En La deshonra rusa, Ana Politkovskaya señalaba tres razones por las que no le gustaba Putin: el racismo, un racismo a menudo invisible, como es propio del siglo XXI, que se va extendiendo por todo el país; la antirreconciliación, es decir, la voluntad de mantener a la ciudadanía en permanente combate contra un enemigo, en este caso, el mal caucasiano; y la justicia sumaria, "cargarse a los terroristas en los meaderos", conforme a la célebre frase de Putin; otorgar a las fuerzas de seguridad y sus círculos concéntricos poder para actuar permanentemente bajo el principio de excepción de la ley.
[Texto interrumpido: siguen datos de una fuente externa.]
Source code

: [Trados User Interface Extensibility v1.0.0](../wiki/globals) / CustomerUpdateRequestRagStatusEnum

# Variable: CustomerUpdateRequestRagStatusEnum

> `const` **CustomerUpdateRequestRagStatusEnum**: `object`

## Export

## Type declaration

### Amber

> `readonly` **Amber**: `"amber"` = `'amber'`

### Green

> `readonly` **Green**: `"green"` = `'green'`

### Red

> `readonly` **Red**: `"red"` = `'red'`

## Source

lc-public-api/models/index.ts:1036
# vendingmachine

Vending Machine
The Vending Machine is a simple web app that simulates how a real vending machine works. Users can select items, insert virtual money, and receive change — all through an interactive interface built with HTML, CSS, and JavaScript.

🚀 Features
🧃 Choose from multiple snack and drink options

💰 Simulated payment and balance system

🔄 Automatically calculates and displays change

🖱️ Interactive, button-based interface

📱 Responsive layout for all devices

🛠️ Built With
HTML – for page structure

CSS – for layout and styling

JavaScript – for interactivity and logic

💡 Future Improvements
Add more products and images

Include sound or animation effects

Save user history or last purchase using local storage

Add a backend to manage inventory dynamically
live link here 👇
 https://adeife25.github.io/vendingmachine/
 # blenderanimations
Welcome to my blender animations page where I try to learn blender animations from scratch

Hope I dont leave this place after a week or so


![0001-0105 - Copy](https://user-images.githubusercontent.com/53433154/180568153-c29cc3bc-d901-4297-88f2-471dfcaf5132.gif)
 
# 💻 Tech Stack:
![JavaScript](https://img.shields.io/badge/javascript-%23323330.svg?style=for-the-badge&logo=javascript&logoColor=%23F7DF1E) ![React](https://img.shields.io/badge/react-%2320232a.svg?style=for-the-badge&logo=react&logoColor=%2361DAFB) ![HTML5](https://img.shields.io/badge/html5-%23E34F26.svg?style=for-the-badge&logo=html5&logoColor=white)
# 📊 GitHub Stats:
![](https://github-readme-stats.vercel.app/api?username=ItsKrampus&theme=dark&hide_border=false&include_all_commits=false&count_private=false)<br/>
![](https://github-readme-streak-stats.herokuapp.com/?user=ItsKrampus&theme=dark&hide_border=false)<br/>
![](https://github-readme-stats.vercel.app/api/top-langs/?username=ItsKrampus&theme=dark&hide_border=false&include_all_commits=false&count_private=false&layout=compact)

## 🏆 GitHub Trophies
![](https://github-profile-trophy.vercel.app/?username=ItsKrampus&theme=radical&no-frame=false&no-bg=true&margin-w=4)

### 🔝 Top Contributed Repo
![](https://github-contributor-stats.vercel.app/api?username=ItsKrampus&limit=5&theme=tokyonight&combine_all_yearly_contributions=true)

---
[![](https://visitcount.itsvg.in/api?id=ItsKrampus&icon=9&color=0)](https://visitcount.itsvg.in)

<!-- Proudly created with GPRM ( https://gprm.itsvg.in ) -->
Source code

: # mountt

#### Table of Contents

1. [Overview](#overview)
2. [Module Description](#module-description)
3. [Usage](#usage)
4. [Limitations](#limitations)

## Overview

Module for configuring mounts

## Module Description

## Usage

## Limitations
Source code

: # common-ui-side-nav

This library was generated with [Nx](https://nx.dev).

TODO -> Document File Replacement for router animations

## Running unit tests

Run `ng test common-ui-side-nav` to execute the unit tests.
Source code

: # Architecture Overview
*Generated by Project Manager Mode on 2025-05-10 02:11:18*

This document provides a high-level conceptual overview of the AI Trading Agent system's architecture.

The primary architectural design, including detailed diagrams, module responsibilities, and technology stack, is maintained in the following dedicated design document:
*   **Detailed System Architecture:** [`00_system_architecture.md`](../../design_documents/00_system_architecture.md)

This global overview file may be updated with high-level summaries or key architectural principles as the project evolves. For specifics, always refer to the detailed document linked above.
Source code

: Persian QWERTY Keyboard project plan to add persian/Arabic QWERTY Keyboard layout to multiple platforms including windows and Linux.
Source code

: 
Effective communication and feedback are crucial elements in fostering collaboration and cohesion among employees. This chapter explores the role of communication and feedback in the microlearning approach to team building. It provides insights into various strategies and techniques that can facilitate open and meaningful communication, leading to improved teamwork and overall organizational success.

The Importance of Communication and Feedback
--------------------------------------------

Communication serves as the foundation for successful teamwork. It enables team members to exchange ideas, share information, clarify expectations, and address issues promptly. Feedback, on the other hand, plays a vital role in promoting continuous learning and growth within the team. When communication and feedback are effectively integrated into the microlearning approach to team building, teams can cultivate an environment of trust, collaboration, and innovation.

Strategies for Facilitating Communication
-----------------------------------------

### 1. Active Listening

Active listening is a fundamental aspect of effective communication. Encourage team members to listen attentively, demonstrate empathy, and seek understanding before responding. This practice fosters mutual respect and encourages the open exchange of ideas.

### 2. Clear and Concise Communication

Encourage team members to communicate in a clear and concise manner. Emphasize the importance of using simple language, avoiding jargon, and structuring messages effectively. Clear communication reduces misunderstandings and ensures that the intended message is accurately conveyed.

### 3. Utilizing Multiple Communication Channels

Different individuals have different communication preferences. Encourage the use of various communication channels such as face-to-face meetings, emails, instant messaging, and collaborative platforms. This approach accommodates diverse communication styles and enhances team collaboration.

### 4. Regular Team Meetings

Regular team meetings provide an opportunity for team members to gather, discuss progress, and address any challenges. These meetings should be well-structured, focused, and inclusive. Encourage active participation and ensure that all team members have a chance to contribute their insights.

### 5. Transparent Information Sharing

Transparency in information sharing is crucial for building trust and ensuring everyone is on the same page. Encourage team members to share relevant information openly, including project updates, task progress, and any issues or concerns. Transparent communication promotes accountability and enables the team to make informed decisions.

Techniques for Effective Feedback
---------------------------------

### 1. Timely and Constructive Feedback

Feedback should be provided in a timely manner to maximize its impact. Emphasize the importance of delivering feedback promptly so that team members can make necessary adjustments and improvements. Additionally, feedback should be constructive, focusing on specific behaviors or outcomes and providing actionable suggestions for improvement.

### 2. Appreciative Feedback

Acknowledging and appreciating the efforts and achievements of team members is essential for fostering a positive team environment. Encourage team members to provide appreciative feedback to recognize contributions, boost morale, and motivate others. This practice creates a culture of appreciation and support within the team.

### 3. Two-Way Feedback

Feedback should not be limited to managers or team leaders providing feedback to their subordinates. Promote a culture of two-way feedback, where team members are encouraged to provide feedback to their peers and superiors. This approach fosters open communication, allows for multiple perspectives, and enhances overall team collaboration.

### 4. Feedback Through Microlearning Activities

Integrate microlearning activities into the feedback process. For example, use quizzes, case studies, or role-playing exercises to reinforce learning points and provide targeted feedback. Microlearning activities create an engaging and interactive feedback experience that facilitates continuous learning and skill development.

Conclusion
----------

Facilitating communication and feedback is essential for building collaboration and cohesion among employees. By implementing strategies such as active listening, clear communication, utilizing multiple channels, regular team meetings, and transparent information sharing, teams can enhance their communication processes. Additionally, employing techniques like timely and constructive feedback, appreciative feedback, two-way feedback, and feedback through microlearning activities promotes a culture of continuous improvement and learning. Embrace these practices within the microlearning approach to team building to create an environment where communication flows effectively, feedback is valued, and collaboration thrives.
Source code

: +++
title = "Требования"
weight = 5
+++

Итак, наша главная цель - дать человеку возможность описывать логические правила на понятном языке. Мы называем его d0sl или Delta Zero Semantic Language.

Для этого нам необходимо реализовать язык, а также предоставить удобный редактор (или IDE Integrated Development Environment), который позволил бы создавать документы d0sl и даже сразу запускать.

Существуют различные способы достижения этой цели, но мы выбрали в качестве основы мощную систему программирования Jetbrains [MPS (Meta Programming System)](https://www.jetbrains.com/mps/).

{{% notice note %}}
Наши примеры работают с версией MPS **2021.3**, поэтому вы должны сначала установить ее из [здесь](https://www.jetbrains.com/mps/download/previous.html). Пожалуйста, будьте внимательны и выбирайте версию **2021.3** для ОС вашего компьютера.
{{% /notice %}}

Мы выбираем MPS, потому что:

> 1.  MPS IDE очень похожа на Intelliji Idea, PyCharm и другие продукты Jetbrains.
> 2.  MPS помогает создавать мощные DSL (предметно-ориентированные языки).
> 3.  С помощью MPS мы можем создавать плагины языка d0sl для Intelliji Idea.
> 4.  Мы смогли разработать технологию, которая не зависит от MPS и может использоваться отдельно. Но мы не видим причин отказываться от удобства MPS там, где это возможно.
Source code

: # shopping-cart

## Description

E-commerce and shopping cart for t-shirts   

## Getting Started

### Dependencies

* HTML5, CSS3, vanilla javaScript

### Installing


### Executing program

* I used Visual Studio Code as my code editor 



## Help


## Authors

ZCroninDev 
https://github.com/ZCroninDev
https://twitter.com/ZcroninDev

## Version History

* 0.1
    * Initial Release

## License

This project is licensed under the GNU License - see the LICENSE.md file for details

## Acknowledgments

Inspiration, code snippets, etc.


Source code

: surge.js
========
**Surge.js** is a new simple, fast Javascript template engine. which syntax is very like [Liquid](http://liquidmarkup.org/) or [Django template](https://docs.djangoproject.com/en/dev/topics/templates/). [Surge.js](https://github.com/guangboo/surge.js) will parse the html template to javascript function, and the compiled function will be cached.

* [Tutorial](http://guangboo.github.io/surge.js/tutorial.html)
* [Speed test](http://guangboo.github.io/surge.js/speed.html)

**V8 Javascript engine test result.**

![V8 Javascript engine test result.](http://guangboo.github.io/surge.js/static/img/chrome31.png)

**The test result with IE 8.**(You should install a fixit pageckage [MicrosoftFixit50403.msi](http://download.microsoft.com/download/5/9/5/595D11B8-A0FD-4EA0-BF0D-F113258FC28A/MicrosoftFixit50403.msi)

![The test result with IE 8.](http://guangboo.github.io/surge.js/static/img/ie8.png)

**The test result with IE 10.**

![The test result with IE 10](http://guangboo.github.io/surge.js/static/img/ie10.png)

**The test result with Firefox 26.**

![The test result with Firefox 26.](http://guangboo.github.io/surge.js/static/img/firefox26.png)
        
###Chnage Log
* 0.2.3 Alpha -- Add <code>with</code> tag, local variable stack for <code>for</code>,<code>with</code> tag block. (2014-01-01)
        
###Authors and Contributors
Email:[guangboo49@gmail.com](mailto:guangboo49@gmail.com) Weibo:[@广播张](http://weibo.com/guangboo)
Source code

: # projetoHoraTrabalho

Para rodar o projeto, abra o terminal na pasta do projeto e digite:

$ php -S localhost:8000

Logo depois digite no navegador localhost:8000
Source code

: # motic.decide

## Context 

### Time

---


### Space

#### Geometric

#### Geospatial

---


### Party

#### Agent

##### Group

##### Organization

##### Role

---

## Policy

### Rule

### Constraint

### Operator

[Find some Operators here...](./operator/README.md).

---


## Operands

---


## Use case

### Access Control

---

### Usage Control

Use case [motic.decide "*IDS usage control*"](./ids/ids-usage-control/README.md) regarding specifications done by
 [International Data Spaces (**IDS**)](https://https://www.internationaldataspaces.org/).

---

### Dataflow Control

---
El pasado sábado Ana Politkovskaya fue víctima de esta justicia sumaria que ella denunció. Es muy probable -sobre todo si Estados Unidos y Europa siguen hipnotizados ante Putin- que las versiones oficiales del caso atribuyan el asesinato a un perturbado, un borracho, un asaltante callejero o un enemigo personal de la periodista. Ana Politkovskaya, como todo periodista crítico en Rusia (y quedan ya muy pocos) había sido amenazada desde todo tipo de instancias oficiales y paraoficiales y había sido señalada repetidamente como un enemigo, especialmente por parte del Gobierno títere que Putin instala en Chechenia. De modo que sólo hay dos hipótesis verosímiles para su asesinato: o ha sido ordenado y organizado directamente desde el poder ruso, ya sea en su versión central o en su versión chechena, a través de cualquier terminal de los servicios de seguridad (la hipótesis más probable); o ha sido obra de gente contaminada y alentada por el discurso nacionalista desplegado por los medios del poder, es decir, casi todos los medios de comunicación, que convierten a cualquier discrepante en traidor a la patria.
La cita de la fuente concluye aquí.